H-2 effects on cell-cell interactions in the response to single NON-H-2 alloantigens: II. H-2 D region control of H-7.1-specific stimulator function in mixed lymphocyte culture and susceptibility to lysis by H-7.1-specific cytotoxic cells*

The relative immunogenicity of the H-7.1 alloantigen has been shown in a previous communication to be regulated by a gene in the D region of the mouse major histocompatibility (H-2) complex. The level of relative immunogenicity was inferred from survival times of H-7.1-incompatible skin grafts donated by donors with different H-2 haplotype origins of H-2D region genes. In this communication we report the results of an extension of these previous investigations into the possible role of H-2D region genes in controlling the capacity of H-7.1-incompatible lymphocytes to stimulate H-7.1-speciflc mixed lymphocyte culture proliferation and generation of cytotoxic effector cells. The results reported herein demonstrate that the H-2D genotype of H-7.1-incompatible stimulator cells determines the relative H-7.1-specific capacity of those lymphocytes to stimulate H-7.1-specific proliferation of in vivo primed responder T cells in secondary mixed lymphocyte culture. H-2Db-bearing, H-7. l-incompatible stimulators were significantly more effective in stimulating H-7.1-specific proliferation than H-2D^d-bearing stimulators. As expected, H-2D^b, H-7.1-incompatible stimulators were also more effective than H-2D^d stimulators in generating H-7.1-specific cytotoxic effector cells.

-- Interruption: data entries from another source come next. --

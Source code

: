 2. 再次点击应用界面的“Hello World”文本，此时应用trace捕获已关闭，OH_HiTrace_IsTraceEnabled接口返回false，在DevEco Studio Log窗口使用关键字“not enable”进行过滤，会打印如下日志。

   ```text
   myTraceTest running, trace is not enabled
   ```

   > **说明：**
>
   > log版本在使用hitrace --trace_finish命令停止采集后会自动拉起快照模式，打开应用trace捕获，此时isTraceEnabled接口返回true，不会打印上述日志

Further, the susceptibility of ⁵¹Cr-labeled, H-7.1-incompatible lymphoblast targets to H-7.1-specific lysis was similarly regulated by an H-2D gene. Reciprocal H-2 restriction (F₁ cells are capable of killing only the cells bearing the immunizing cell parental H-2 haplotype) observed by other investigators for cytolysis of non-H-2-incompatible targets was not observed. H-2D^d -bearing, H-7.1-incompatible stimulators stimulated generation of cytotoxic effectors capable of detectably lysing H-2D^b but not H-2D^d -bearing, H-7.1-incompatible targets. The impact of these observations on the proposed models for H-2 restriction of non-H-2 histocornpatibility antigen-specific cytolysis is discussed.